D’autre part, une France qui prend tous les mauvais coups que ce soit dans la figure ou dans l’estomac, et qui, à force, se remet debout avec de plus en plus de difficultés. C’est cette France, groggy, qui inquiète. Car c’est d’elle que tous les dangers peuvent venir.

Cette France est confrontée à la montée de la violence sous toutes ses formes. pour la violence dite "gratuite", atteinte à l’intégrité des personnes, dégradation de biens, la situation est de toute façon pire qu’il y a vingt ans. Savoir si les chiffres sont en régression d’une année sur l’autre est l’affaire de spécialistes et de préoccupations "politiciennes" de ministres ou politiques en campagne électorale. Car l’important est de constater que le tableau d’aujourd’hui non seulement effraie mais est loin d’être rassurant pour le futur.
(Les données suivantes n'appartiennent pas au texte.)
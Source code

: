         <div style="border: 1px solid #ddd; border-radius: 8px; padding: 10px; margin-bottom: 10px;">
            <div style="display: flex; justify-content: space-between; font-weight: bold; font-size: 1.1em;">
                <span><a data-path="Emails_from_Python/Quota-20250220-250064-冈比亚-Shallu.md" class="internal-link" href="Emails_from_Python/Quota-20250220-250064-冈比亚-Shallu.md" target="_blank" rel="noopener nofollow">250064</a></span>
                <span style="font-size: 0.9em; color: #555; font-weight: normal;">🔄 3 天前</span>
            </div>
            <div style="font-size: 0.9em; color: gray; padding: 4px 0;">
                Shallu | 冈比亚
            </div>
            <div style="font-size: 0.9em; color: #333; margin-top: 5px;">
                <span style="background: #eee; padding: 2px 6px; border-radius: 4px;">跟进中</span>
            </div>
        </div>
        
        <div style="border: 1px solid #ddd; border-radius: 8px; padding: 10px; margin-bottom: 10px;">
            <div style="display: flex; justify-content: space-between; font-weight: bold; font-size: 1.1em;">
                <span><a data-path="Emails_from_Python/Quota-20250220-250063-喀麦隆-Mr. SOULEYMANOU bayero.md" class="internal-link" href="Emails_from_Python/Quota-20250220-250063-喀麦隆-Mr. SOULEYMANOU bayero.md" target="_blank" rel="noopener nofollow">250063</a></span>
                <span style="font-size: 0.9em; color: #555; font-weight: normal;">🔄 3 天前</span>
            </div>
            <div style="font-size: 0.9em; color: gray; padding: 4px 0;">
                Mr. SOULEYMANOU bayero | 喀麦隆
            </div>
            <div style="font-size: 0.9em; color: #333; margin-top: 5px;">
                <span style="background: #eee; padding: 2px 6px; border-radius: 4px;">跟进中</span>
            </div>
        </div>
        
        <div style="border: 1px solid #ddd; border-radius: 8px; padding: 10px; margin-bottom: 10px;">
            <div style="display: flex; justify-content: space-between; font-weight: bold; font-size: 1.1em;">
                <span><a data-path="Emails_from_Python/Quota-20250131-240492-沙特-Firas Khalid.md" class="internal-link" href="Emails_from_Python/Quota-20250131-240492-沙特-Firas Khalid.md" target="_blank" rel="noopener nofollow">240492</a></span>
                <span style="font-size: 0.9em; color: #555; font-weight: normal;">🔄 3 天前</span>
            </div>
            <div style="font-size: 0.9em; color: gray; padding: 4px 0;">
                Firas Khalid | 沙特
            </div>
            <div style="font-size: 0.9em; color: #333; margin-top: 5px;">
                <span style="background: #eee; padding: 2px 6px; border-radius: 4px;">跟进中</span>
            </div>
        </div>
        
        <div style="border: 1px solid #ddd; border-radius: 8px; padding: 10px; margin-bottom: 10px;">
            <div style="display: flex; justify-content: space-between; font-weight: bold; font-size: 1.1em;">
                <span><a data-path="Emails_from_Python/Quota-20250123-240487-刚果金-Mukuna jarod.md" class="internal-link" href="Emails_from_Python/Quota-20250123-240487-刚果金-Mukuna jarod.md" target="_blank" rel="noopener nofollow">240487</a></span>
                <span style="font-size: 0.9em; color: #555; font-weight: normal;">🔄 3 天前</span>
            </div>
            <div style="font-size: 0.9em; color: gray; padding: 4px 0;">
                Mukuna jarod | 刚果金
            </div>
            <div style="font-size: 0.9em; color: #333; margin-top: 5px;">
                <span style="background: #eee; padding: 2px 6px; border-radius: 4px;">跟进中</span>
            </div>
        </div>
La précarisation est réelle et gagne de l’ampleur. Ainsi, sur les 250 000 postes créés au cours des douze derniers mois, les trois quarts sont précaires ! Sur l’année écoulée, trois embauches sur quatre se font en contrats de courte durée (emplois aidés, contrats à durée déterminée) ! Pour finir, 10% des embauchés connaîtront une période de chômage dans les trois ans qui suivront leur recrutement. Ils étaient 4% il y a vingt ans !

La précarisation affecte à la fois les personnes mûres, car leur qualification ne correspond plus aux profils recherchés par les entreprises, et, et c’est la grande nouveauté, les jeunes, qui se précipitent dans des filières sans débouché. Une tendance inquiétante, car la place des nations dans cette économie du savoir et de l’intelligence est de plus en plus corrélée au niveau et à la pertinence de formation des jeunes générations. D’où, faute d’être en phase avec une réalité, ils vivotent, se raccrochent aux miettes du marché, ce qui conduit à une trappe ou à une spirale sans fin.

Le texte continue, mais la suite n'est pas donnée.